Op Rijksoverheid.nl staat dat een scootmobiel een gehandicaptenvoertuig met motor is, maar zonder carrosserie.
Een gehandicaptenvoertuig is een voertuig bedoeld voor mensen met een handicap. Bestuurders van een gehandicaptenvoertuig vormen een speciale categorie van weggebruikers. Artikel 1 van het Reglement verkeersregels en verkeerstekens 1990 omschrijft een gehandicaptenvoertuig als volgt:
“Voertuig dat is ingericht voor het vervoer van een gehandicapte, niet breder is dan 1,10 meter en niet is uitgerust met een motor, dan wel is uitgerust met een motor waarvan de door de constructie bepaalde maximumsnelheid niet meer dan 45 km per uur bedraagt, en geen bromfiets is;”
Verder mag het gehandicaptenvoertuig niet langer zijn dan 350 cm en niet hoger zijn dan 200 cm. De pendelscooter kwalificeert als een gehandicaptenvoertuig in de zin van artikel 1 van het Reglement verkeersregels en verkeerstekens 1990.
De carrosserie is het koetswerk van een voertuig, ruwweg de bovenbouw. Dat wil zeggen: de constructie zonder onderdelen als de motor, de wielen, de aandrijflijn en het interieur.
Een scootmobiel heeft geen carrosserie en is geheel open. Op het onderstel staan alleen een stoel en een stuurinrichting. Een pendelscooter heeft wel een carrosserie wat bestaat uit bekapping aan de voorkant en zijkanten. Een groot verschil met een scootmobiel is verder dat de pendelscooter geen stoel heeft en alleen te gebruiken is met een rolstoel.
Kortom, de pendelscooter kwalificeert niet als scootmobiel. De aftrekbeperking van artikel 6.17, tweede lid, Wet IB 2001 is daardoor niet van toepassing. De pendelscooter kwalificeert als een ander hulpmiddel in de zin van artikel 6.17, eerste lid, onderdeel d, Wet IB 2001.
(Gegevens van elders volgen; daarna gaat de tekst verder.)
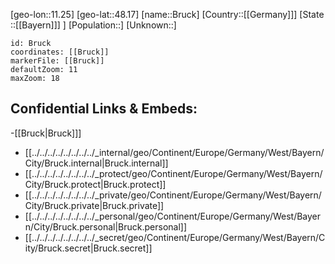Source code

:﻿---
location: [48.17,11.25]
mapzoom: [7,12] 
mapmarker: city 
type: City
tags:
- geo/City


SpocWebEntityId: 29369
isDeleted: false
confidential: public

---
[geo-lon::11.25]
[geo-lat::48.17]
[name::Bruck]
[Country::[[Germany]]]
[State ::[[Bayern]]] ]
[Population::]
[Unknown::]


```leaflet
id: Bruck
coordinates: [[Bruck]]
markerFile: [[Bruck]]
defaultZoom: 11 
maxZoom: 18
```


## Confidential Links & Embeds: 
-[[Bruck|Bruck]]] 
- [[../../../../../../../../_internal/geo/Continent/Europe/Germany/West/Bayern/City/Bruck.internal|Bruck.internal]] 
- [[../../../../../../../../_protect/geo/Continent/Europe/Germany/West/Bayern/City/Bruck.protect|Bruck.protect]] 
- [[../../../../../../../../_private/geo/Continent/Europe/Germany/West/Bayern/City/Bruck.private|Bruck.private]] 
- [[../../../../../../../../_personal/geo/Continent/Europe/Germany/West/Bayern/City/Bruck.personal|Bruck.personal]] 
- [[../../../../../../../../_secret/geo/Continent/Europe/Germany/West/Bayern/City/Bruck.secret|Bruck.secret]]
Afschrijven van de aanschafkosten
De aanschafkosten van de pendelscooter kunnen niet in één keer voor aftrek in aanmerking komen. Alleen de waardeverandering die het hulpmiddel als gevolg van het gebruik in verband met ziekte of invaliditeit ondergaat (afschrijving) kan per jaar in aftrek worden gebracht. De pendelscooter is namelijk – doorgaans – niet specifiek aan de situatie van de gebruiker aangepast en behoudt ten alle tijden nog een marktwaarde. Bij de afschrijving kan over het algemeen worden uitgegaan van een afschrijvingstermijn van 5 jaar en een restwaarde van 10%.